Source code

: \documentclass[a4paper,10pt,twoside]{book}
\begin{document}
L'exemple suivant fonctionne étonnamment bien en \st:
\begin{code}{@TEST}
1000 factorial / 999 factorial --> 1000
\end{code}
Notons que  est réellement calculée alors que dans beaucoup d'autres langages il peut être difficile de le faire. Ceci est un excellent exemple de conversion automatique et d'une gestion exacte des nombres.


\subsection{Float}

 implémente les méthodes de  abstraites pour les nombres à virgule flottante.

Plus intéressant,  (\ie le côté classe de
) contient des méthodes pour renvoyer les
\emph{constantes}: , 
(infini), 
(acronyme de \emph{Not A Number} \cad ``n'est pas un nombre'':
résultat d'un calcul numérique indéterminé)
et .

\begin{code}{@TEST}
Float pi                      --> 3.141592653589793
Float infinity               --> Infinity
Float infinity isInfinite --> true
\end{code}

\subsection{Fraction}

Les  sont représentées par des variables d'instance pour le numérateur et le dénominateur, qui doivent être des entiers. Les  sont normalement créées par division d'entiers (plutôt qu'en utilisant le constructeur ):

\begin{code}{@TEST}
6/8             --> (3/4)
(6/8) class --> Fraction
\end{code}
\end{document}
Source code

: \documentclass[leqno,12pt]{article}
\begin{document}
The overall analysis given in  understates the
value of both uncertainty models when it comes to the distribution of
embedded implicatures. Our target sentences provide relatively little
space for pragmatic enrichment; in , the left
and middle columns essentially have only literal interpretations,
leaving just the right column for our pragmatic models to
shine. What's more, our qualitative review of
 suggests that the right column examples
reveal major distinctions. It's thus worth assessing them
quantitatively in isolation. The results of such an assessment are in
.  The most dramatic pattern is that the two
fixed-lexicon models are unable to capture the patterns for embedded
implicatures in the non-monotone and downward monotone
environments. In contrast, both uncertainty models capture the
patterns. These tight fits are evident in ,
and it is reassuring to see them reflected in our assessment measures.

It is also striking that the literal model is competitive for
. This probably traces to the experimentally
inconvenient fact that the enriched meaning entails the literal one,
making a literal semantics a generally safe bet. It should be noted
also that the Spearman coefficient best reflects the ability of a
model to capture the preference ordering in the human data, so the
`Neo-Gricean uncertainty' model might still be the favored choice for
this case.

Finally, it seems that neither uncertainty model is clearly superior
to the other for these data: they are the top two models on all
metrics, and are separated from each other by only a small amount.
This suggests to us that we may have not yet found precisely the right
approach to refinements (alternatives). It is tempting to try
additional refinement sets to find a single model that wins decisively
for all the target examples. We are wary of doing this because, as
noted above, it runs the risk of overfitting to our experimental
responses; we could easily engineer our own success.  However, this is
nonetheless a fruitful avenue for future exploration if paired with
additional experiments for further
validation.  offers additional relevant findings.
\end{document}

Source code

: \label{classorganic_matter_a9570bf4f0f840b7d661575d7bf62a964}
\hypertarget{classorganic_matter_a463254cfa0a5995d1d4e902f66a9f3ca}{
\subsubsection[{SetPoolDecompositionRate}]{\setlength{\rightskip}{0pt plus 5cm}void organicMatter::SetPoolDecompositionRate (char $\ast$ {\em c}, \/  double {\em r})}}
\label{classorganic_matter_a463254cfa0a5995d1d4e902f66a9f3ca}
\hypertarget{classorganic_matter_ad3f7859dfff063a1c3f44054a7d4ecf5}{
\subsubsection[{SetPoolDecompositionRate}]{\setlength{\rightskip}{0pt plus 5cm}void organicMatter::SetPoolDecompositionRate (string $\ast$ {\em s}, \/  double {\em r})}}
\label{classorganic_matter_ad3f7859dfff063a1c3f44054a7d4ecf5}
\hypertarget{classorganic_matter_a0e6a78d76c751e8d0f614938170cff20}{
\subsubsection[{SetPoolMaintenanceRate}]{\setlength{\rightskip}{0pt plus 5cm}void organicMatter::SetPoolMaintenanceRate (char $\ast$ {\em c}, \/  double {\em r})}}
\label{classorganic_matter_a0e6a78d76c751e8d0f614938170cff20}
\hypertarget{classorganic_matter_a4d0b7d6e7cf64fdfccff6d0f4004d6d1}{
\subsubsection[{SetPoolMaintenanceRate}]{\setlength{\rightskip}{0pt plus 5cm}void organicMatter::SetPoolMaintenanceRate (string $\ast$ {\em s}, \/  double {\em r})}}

* * * *

**Task directions:** Which lines in the material above include the string "models"? Pull them out.

**Answer area:**
value of both uncertainty models when it comes to the distribution of
leaving just the right column for our pragmatic models to
fixed-lexicon models are unable to capture the patterns for embedded
environments. In contrast, both uncertainty models capture the
to the other for these data: they are the top two models on all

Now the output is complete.